- [ACTIVITY]: From top to bottom, restate the entries below word for word.

-----

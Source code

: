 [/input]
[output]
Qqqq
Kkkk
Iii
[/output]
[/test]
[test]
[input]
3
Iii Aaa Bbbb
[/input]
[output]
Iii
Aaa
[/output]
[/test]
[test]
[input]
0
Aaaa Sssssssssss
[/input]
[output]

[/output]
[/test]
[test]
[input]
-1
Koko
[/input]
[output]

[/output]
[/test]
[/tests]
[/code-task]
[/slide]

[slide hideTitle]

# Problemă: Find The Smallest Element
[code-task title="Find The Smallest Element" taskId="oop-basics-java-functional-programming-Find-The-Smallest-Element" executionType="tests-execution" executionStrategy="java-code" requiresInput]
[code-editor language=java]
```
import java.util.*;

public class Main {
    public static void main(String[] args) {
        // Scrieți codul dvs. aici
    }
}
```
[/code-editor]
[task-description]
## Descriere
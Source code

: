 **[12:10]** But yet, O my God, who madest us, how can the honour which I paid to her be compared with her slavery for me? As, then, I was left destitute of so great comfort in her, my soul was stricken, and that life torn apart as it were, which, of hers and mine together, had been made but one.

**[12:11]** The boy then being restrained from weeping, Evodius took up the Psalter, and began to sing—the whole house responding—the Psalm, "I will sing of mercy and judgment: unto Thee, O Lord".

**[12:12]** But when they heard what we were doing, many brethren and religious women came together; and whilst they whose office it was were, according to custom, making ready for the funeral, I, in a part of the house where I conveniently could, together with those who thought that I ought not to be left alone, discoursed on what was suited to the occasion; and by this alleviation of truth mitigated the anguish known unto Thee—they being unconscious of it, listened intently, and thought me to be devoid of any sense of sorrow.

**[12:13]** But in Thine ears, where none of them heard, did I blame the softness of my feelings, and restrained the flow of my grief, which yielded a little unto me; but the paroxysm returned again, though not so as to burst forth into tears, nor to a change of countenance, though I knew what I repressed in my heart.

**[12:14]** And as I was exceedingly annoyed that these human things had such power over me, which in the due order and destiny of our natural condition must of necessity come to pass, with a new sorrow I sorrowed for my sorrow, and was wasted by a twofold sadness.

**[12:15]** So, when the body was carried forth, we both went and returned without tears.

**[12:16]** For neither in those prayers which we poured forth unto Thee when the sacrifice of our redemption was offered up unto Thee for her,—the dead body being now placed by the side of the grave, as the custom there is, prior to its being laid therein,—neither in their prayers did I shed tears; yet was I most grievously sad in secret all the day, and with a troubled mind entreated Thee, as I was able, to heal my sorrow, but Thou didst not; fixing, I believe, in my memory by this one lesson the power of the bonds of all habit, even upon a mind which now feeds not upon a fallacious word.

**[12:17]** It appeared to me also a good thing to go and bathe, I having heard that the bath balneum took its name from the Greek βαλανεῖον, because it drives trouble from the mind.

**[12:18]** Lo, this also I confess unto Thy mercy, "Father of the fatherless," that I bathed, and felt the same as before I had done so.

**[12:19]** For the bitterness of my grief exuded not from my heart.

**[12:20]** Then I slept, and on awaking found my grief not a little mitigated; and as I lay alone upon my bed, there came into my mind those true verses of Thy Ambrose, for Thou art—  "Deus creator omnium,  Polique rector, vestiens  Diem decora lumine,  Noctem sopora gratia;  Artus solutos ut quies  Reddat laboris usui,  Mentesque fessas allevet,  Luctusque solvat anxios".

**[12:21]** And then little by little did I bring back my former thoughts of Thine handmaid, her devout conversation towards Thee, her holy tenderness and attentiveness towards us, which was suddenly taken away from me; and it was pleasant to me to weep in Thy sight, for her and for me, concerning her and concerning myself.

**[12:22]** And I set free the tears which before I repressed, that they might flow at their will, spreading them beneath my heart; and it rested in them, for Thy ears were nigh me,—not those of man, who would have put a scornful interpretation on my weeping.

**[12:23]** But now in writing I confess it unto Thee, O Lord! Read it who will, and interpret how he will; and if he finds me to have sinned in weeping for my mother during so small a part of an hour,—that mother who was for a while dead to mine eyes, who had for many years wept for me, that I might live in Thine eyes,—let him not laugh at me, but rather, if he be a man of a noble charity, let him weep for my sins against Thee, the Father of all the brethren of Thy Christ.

-----

- [RESULT OF THIS TASK]:
Source code

: [/input]
[output]
Qqqq
Kkkk
Iii
[/output]
[/test]
[test]
[input]
3
Iii Aaa Bbbb
[/input]
[output]
Iii
Aaa
[/output]
[/test]
[test]
[input]
0
Aaaa Sssssssssss
[/input]
[output]

[/output]
[/test]
[test]
[input]
-1
Koko
[/input]
[output]

[/output]
[/test]
[/tests]
[/code-task]
[/slide]

[slide hideTitle]

# Problemă: Find The Smallest Element
[code-task title="Find The Smallest Element" taskId="oop-basics-java-functional-programming-Find-The-Smallest-Element" executionType="tests-execution" executionStrategy="java-code" requiresInput]
[code-editor language=java]
```
import java.util.*;

public class Main {
    public static void main(String[] args) {
        // Scrieți codul dvs. aici
    }
}
```
[/code-editor]
[task-description]
## Descriere
Source code

: **[12:10]** But yet, O my God, who madest us, how can the honour which I paid to her be compared with her slavery for me? As, then, I was left destitute of so great comfort in her, my soul was stricken, and that life torn apart as it were, which, of hers and mine together, had been made but one.

**[12:11]** The boy then being restrained from weeping, Evodius took up the Psalter, and began to sing—the whole house responding—the Psalm, "I will sing of mercy and judgment: unto Thee, O Lord".

**[12:12]** But when they heard what we were doing, many brethren and religious women came together; and whilst they whose office it was were, according to custom, making ready for the funeral, I, in a part of the house where I conveniently could, together with those who thought that I ought not to be left alone, discoursed on what was suited to the occasion; and by this alleviation of truth mitigated the anguish known unto Thee—they being unconscious of it, listened intently, and thought me to be devoid of any sense of sorrow.

**[12:13]** But in Thine ears, where none of them heard, did I blame the softness of my feelings, and restrained the flow of my grief, which yielded a little unto me; but the paroxysm returned again, though not so as to burst forth into tears, nor to a change of countenance, though I knew what I repressed in my heart.

**[12:14]** And as I was exceedingly annoyed that these human things had such power over me, which in the due order and destiny of our natural condition must of necessity come to pass, with a new sorrow I sorrowed for my sorrow, and was wasted by a twofold sadness.

**[12:15]** So, when the body was carried forth, we both went and returned without tears.

**[12:16]** For neither in those prayers which we poured forth unto Thee when the sacrifice of our redemption was offered up unto Thee for her,—the dead body being now placed by the side of the grave, as the custom there is, prior to its being laid therein,—neither in their prayers did I shed tears; yet was I most grievously sad in secret all the day, and with a troubled mind entreated Thee, as I was able, to heal my sorrow, but Thou didst not; fixing, I believe, in my memory by this one lesson the power of the bonds of all habit, even upon a mind which now feeds not upon a fallacious word.

**[12:17]** It appeared to me also a good thing to go and bathe, I having heard that the bath balneum took its name from the Greek βαλανεῖον, because it drives trouble from the mind.

**[12:18]** Lo, this also I confess unto Thy mercy, "Father of the fatherless," that I bathed, and felt the same as before I had done so.

**[12:19]** For the bitterness of my grief exuded not from my heart.

**[12:20]** Then I slept, and on awaking found my grief not a little mitigated; and as I lay alone upon my bed, there came into my mind those true verses of Thy Ambrose, for Thou art—  "Deus creator omnium,  Polique rector, vestiens  Diem decora lumine,  Noctem sopora gratia;  Artus solutos ut quies  Reddat laboris usui,  Mentesque fessas allevet,  Luctusque solvat anxios".

**[12:21]** And then little by little did I bring back my former thoughts of Thine handmaid, her devout conversation towards Thee, her holy tenderness and attentiveness towards us, which was suddenly taken away from me; and it was pleasant to me to weep in Thy sight, for her and for me, concerning her and concerning myself.

**[12:22]** And I set free the tears which before I repressed, that they might flow at their will, spreading them beneath my heart; and it rested in them, for Thy ears were nigh me,—not those of man, who would have put a scornful interpretation on my weeping.

**[12:23]** But now in writing I confess it unto Thee, O Lord! Read it who will, and interpret how he will; and if he finds me to have sinned in weeping for my mother during so small a part of an hour,—that mother who was for a while dead to mine eyes, who had for many years wept for me, that I might live in Thine eyes,—let him not laugh at me, but rather, if he be a man of a noble charity, let him weep for my sins against Thee, the Father of all the brethren of Thy Christ.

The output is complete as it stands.